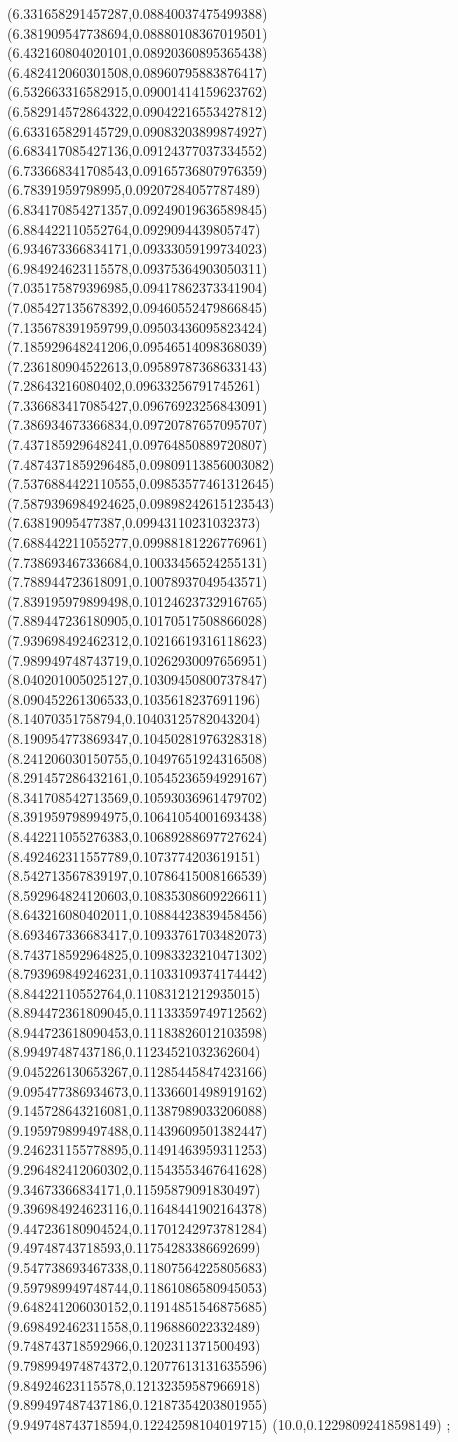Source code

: {(6.331658291457287,0.08840037475499388)
(6.381909547738694,0.08880108367019501)
(6.432160804020101,0.08920360895365438)
(6.482412060301508,0.08960795883876417)
(6.532663316582915,0.09001414159623762)
(6.582914572864322,0.09042216553427812)
(6.633165829145729,0.09083203899874927)
(6.683417085427136,0.09124377037334552)
(6.733668341708543,0.09165736807976359)
(6.78391959798995,0.09207284057787489)
(6.834170854271357,0.09249019636589845)
(6.884422110552764,0.0929094439805747)
(6.934673366834171,0.09333059199734023)
(6.984924623115578,0.09375364903050311)
(7.035175879396985,0.09417862373341904)
(7.085427135678392,0.09460552479866845)
(7.135678391959799,0.09503436095823424)
(7.185929648241206,0.09546514098368039)
(7.236180904522613,0.09589787368633143)
(7.28643216080402,0.09633256791745261)
(7.336683417085427,0.09676923256843091)
(7.386934673366834,0.09720787657095707)
(7.437185929648241,0.09764850889720807)
(7.4874371859296485,0.09809113856003082)
(7.5376884422110555,0.09853577461312645)
(7.5879396984924625,0.09898242615123543)
(7.63819095477387,0.09943110231032373)
(7.688442211055277,0.09988181226776961)
(7.738693467336684,0.10033456524255131)
(7.788944723618091,0.10078937049543571)
(7.839195979899498,0.10124623732916765)
(7.889447236180905,0.10170517508866028)
(7.939698492462312,0.10216619316118623)
(7.989949748743719,0.10262930097656951)
(8.040201005025127,0.10309450800737847)
(8.090452261306533,0.1035618237691196)
(8.14070351758794,0.10403125782043204)
(8.190954773869347,0.10450281976328318)
(8.241206030150755,0.10497651924316508)
(8.291457286432161,0.10545236594929167)
(8.341708542713569,0.10593036961479702)
(8.391959798994975,0.10641054001693438)
(8.442211055276383,0.10689288697727624)
(8.492462311557789,0.1073774203619151)
(8.542713567839197,0.10786415008166539)
(8.592964824120603,0.10835308609226611)
(8.643216080402011,0.10884423839458456)
(8.693467336683417,0.10933761703482073)
(8.743718592964825,0.10983323210471302)
(8.793969849246231,0.11033109374174442)
(8.84422110552764,0.11083121212935015)
(8.894472361809045,0.11133359749712562)
(8.944723618090453,0.11183826012103598)
(8.99497487437186,0.11234521032362604)
(9.045226130653267,0.11285445847423166)
(9.095477386934673,0.11336601498919162)
(9.145728643216081,0.11387989033206088)
(9.195979899497488,0.11439609501382447)
(9.246231155778895,0.11491463959311253)
(9.296482412060302,0.11543553467641628)
(9.34673366834171,0.11595879091830497)
(9.396984924623116,0.11648441902164378)
(9.447236180904524,0.11701242973781284)
(9.49748743718593,0.11754283386692699)
(9.547738693467338,0.11807564225805683)
(9.597989949748744,0.11861086580945053)
(9.648241206030152,0.11914851546875685)
(9.698492462311558,0.1196886022332489)
(9.748743718592966,0.1202311371500493)
(9.798994974874372,0.12077613131635596)
(9.84924623115578,0.12132359587966918)
(9.899497487437186,0.12187354203801955)
(9.949748743718594,0.12242598104019715)
(10.0,0.12298092418598149)
};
==============================
__DIRECTIONS__. Leave out the pictures. Transcribe the rest of the listing above exactly.

__TASK ANSWER__.
Source code

: {(6.331658291457287,0.08840037475499388)
(6.381909547738694,0.08880108367019501)
(6.432160804020101,0.08920360895365438)
(6.482412060301508,0.08960795883876417)
(6.532663316582915,0.09001414159623762)
(6.582914572864322,0.09042216553427812)
(6.633165829145729,0.09083203899874927)
(6.683417085427136,0.09124377037334552)
(6.733668341708543,0.09165736807976359)
(6.78391959798995,0.09207284057787489)
(6.834170854271357,0.09249019636589845)
(6.884422110552764,0.0929094439805747)
(6.934673366834171,0.09333059199734023)
(6.984924623115578,0.09375364903050311)
(7.035175879396985,0.09417862373341904)
(7.085427135678392,0.09460552479866845)
(7.135678391959799,0.09503436095823424)
(7.185929648241206,0.09546514098368039)
(7.236180904522613,0.09589787368633143)
(7.28643216080402,0.09633256791745261)
(7.336683417085427,0.09676923256843091)
(7.386934673366834,0.09720787657095707)
(7.437185929648241,0.09764850889720807)
(7.4874371859296485,0.09809113856003082)
(7.5376884422110555,0.09853577461312645)
(7.5879396984924625,0.09898242615123543)
(7.63819095477387,0.09943110231032373)
(7.688442211055277,0.09988181226776961)
(7.738693467336684,0.10033456524255131)
(7.788944723618091,0.10078937049543571)
(7.839195979899498,0.10124623732916765)
(7.889447236180905,0.10170517508866028)
(7.939698492462312,0.10216619316118623)
(7.989949748743719,0.10262930097656951)
(8.040201005025127,0.10309450800737847)
(8.090452261306533,0.1035618237691196)
(8.14070351758794,0.10403125782043204)
(8.190954773869347,0.10450281976328318)
(8.241206030150755,0.10497651924316508)
(8.291457286432161,0.10545236594929167)
(8.341708542713569,0.10593036961479702)
(8.391959798994975,0.10641054001693438)
(8.442211055276383,0.10689288697727624)
(8.492462311557789,0.1073774203619151)
(8.542713567839197,0.10786415008166539)
(8.592964824120603,0.10835308609226611)
(8.643216080402011,0.10884423839458456)
(8.693467336683417,0.10933761703482073)
(8.743718592964825,0.10983323210471302)
(8.793969849246231,0.11033109374174442)
(8.84422110552764,0.11083121212935015)
(8.894472361809045,0.11133359749712562)
(8.944723618090453,0.11183826012103598)
(8.99497487437186,0.11234521032362604)
(9.045226130653267,0.11285445847423166)
(9.095477386934673,0.11336601498919162)
(9.145728643216081,0.11387989033206088)
(9.195979899497488,0.11439609501382447)
(9.246231155778895,0.11491463959311253)
(9.296482412060302,0.11543553467641628)
(9.34673366834171,0.11595879091830497)
(9.396984924623116,0.11648441902164378)
(9.447236180904524,0.11701242973781284)
(9.49748743718593,0.11754283386692699)
(9.547738693467338,0.11807564225805683)
(9.597989949748744,0.11861086580945053)
(9.648241206030152,0.11914851546875685)
(9.698492462311558,0.1196886022332489)
(9.748743718592966,0.1202311371500493)
(9.798994974874372,0.12077613131635596)
(9.84924623115578,0.12132359587966918)
(9.899497487437186,0.12187354203801955)
(9.949748743718594,0.12242598104019715)
(10.0,0.12298092418598149)
};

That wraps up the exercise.